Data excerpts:
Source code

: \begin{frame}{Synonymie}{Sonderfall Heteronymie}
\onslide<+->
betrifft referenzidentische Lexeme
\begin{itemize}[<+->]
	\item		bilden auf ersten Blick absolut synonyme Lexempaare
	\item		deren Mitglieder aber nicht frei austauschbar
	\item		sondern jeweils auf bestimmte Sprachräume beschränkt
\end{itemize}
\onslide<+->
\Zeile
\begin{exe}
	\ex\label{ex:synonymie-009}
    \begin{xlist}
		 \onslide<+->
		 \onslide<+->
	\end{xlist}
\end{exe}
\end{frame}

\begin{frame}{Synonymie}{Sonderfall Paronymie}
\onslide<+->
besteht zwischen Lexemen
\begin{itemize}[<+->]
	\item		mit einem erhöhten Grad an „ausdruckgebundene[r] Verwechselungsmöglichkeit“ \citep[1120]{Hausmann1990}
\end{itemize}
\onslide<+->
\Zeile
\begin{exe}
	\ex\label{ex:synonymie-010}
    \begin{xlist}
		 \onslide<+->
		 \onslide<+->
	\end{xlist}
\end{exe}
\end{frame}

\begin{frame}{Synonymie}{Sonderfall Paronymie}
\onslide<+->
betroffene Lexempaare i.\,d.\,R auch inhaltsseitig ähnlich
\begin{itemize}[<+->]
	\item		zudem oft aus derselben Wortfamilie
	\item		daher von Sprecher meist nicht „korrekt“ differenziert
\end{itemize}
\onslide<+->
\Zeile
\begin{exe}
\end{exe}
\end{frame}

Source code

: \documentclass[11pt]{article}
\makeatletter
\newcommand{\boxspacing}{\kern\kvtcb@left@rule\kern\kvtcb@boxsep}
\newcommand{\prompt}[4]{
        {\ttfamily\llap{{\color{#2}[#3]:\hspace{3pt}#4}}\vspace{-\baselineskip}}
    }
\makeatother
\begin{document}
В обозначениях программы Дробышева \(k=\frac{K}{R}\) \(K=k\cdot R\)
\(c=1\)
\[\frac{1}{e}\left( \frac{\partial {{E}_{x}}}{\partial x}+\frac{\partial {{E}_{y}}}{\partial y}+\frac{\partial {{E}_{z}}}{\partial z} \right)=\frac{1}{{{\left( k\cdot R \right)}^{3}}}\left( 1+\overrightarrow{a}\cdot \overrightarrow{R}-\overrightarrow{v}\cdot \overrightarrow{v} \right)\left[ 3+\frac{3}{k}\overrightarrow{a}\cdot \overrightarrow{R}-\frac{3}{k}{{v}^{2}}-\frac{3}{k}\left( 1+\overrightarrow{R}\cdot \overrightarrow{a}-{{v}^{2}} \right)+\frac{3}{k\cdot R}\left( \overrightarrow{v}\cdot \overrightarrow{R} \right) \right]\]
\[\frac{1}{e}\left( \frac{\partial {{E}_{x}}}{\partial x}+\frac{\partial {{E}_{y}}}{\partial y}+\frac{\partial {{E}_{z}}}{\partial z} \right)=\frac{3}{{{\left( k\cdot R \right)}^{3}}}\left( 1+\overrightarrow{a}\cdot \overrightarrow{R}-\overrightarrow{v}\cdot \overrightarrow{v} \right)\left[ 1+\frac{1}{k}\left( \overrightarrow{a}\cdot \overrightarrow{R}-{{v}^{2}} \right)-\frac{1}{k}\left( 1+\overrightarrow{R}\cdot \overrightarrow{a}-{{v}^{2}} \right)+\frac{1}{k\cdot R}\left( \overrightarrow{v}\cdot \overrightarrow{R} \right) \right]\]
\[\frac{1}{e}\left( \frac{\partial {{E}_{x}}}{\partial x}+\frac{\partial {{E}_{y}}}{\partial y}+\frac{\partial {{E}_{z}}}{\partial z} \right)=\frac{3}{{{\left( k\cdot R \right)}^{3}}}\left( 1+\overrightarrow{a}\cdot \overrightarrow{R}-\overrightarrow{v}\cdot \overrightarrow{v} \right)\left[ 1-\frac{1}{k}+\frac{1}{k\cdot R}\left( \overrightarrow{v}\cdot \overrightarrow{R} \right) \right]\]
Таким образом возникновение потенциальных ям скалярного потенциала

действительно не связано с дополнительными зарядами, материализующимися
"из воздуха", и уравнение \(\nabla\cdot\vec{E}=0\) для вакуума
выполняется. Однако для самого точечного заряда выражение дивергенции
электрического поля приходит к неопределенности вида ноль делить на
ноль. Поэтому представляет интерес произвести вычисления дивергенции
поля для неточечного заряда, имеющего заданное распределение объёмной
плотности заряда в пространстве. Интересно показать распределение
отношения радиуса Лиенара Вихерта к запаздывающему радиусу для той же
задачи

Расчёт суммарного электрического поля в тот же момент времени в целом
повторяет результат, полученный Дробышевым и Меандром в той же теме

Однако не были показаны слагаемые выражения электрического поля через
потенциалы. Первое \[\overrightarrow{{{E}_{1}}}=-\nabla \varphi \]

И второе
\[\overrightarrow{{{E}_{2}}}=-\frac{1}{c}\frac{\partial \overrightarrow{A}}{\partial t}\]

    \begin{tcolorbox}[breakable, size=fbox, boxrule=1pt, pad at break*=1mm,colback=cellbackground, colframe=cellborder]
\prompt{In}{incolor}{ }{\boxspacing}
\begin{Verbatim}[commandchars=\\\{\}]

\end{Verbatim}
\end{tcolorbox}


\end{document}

• **TASK GOAL**
Report the number of lines above containing the string "поля" as your sole answer.

• **TASK RESULT**
4